According to the American Jewish Identity Survey 2001, which was conducted by the Center for Jewish Studies at the Graduate Center of the City University of New York, 1 million households affiliate with a congregation; this is up from 880,000 households a decade ago.
Another 1 million Jews report they are affiliated with a noncongregational organization, such as a Jewish community center.
At the same time, the number of "core Jews" -- people who consider themselves Jewish by parentage or upbringing, but do not necessarily practice Judaism -- has declined from 5.5 million to 5.3 million people.
And the number of people who are of Jewish parentage but who identify themselves as members of other religions, a subcategory of people not counted within the core Jew rubric, has increased from 625,000 to nearly 1.5 million.
Multiple factors, including intermarriage, were cited as the reason for these changes. Even though the rate of intermarriage, 51 percent, has remained steady over the past decade, the study's authors noticed an increase of "core Jews" who intermarry -- 33 percent, up from 28 percent in 1990.

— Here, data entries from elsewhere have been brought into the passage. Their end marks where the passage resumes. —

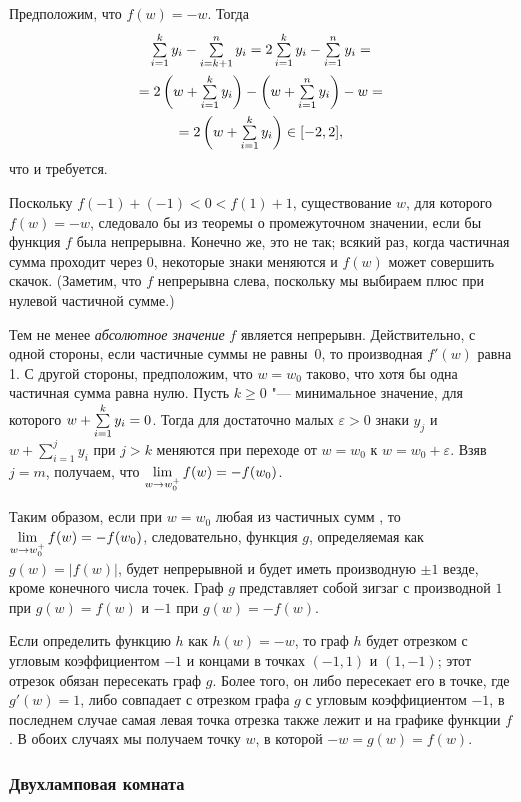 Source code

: \documentclass[twoside]{book}
\begin{document}
Предположим, что $f(w)=-w$.
Тогда
\begin{multline*}
\mathop{\textstyle\sum}\limits_{i=1}^{k}y_i-\mathop{\textstyle\sum}\limits_{i=k+1}^{n}y_i=
2\mathop{\textstyle\sum}\limits_{i=1}^{k}y_i-\mathop{\textstyle\sum}\limits_{i=1}^{n}y_i=\\=
2\left(w+\mathop{\textstyle\sum}\limits_{i=1}^{k}y_i\right)-\left(w+\mathop{\textstyle\sum}\limits_{i=1}^{n}y_i\right)-w=\\=
2\left(w+\mathop{\textstyle\sum}\limits_{i=1}^{k}y_i\right)\in[-2,2],
\end{multline*}
что и требуется.

Поскольку $f(-1)+(-1)<0<f(1)+1$, существование $w$, для которого $f(w)=-w$, следовало бы из теоремы о промежуточном значении, если бы функция $f$ была непрерывна.
Конечно же, это не так; всякий раз, когда частичная сумма проходит через 0, некоторые знаки меняются и $f(w)$ может совершить скачок.
(Заметим, что $f$ непрерывна слева, поскольку мы выбираем плюс при нулевой частичной сумме.)

Тем не менее \emph{абсолютное значение} $f$ является непрерывн.
Действительно, с одной стороны, если частичные суммы не равны~$0$, то производная $f'(w)$ равна 1.
С другой стороны, предположим, что $w=w_0$ таково, что хотя бы одна частичная сумма равна нулю.
Пусть $k\ge0$ "--- минимальное значение, для которого $w+\sum\limits_{i=1}^{k}y_i\z=0$.
Тогда для достаточно малых $\varepsilon>0$
знаки  $y_j$ и $w+\sum\limits_{i=1}^{j}y_i$ при $j>k$ меняются при переходе от $w=w_0$ к $w=w_0+\varepsilon$.
Взяв $j = m$, получаем, что $\lim\limits_{w\to w_0^+}f(w)\z=-f(w_0)$.

Таким образом, если при $w=w_0$ любая из частичных сумм , то $\lim\limits_{w\to w_0^+}f(w)\z=-f(w_0)$, следовательно, функция $g$, определяемая как $g(w) =|f(w)|$, будет непрерывной и будет иметь производную $\pm1$ везде, кроме конечного числа точек.
Граф $g$ представляет собой зигзаг с производной $1$ при $g(w)=f(w)$ и $-1$ при $g(w)=-f(w)$.

Если определить функцию $h$ как $h (w) = -w$, то граф $h$ будет отрезком с угловым коэффициентом $-1$ и концами в точках $(-1,1)$ и $(1,-1)$;
этот отрезок обязан пересекать граф $g$.
Более того, он либо пересекает его в точке, где $g'(w) = 1$, либо совпадает с отрезком графа $g$ с угловым коэффициентом $-1$, в последнем случае самая левая точка отрезка также лежит и на графике функции $f$.
В обоих случаях мы получаем точку $w$, в которой $-w = g (w) = f (w)$.
\heart

\subsubsection*{Двухламповая комната}
\end{document}
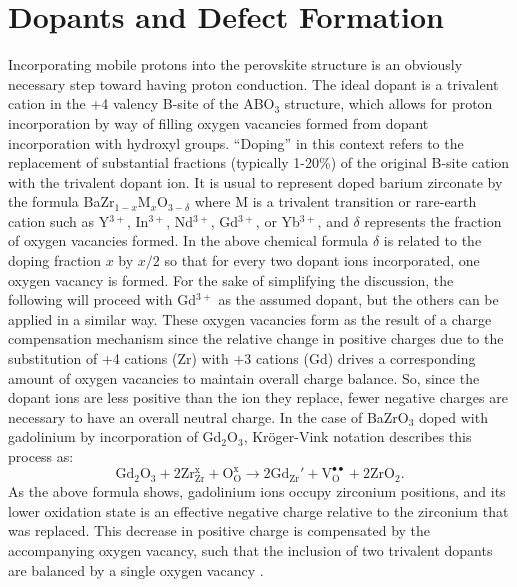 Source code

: \vspace{12pt}
\section{Dopants and Defect Formation}Incorporating mobile protons into the perovskite structure is an obviously necessary step toward having proton conduction. The ideal dopant is a trivalent cation in the +4 valency B-site of the ABO$_3$ structure, which allows for proton incorporation by way of filling oxygen vacancies formed from dopant incorporation with hydroxyl groups. ``Doping'' in this context refers to the replacement of substantial fractions (typically 1-20\%) of the original B-site cation with the trivalent dopant ion. It is usual to represent doped barium zirconate by the formula BaZr$_{1-x}$M$_x$O$_{3-\delta}$ where M is a trivalent transition or rare-earth cation such as Y$^{3+}$, In$^{3+}$, Nd$^{3+}$, Gd$^{3+}$, or Yb$^{3+}$, and $\delta$ represents the fraction of oxygen vacancies formed. In the above chemical formula $\delta$ is related to the doping fraction $x$ by $x/2$ so that for every two dopant ions incorporated, one oxygen vacancy is formed. For the sake of simplifying the discussion, the following will proceed with Gd$^{3+}$ as the assumed dopant, but the others can be applied in a similar way. These oxygen vacancies form as the result of a charge compensation mechanism since the relative change in positive charges due to the substitution of +4 cations (Zr) with +3 cations (Gd) drives a corresponding amount of oxygen vacancies to maintain overall charge balance. So, since the dopant ions are less positive than the ion they replace, fewer negative charges are necessary to have an overall neutral charge. In the case of BaZrO$_3$ doped with gadolinium by incorporation of Gd$_2$O$_3$, Kr\"oger-Vink notation \cite{Kroger1956} describes this process as:
\begin{equation}
\mathrm{Gd_2 O_3 + 2 Zr_{Zr}^x + O_O^x \rightarrow 2 Gd_{Zr}' + V_O^{\bullet\bullet} + 2 Zr O_2}.
\end{equation}
As the above formula shows, gadolinium ions occupy zirconium positions, and its lower oxidation state is an effective negative charge relative to the zirconium that was replaced. This decrease in positive charge is compensated by the accompanying oxygen vacancy, such that the inclusion of two trivalent dopants are balanced by a single oxygen vacancy \cite{Islam2000}.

The Reform movement, which reaches out to intermarried families more actively than Conservative or Orthodox communities, has benefited most from the affiliation increase. In 1990, 35 percent of affiliated households were Reform; the study found that in 2001, that number had increased to 41 percent.
The study, which was based on a random sampling of 1,668 Jews, replicated some methodology and questions from the larger National Jewish Population Survey 1990.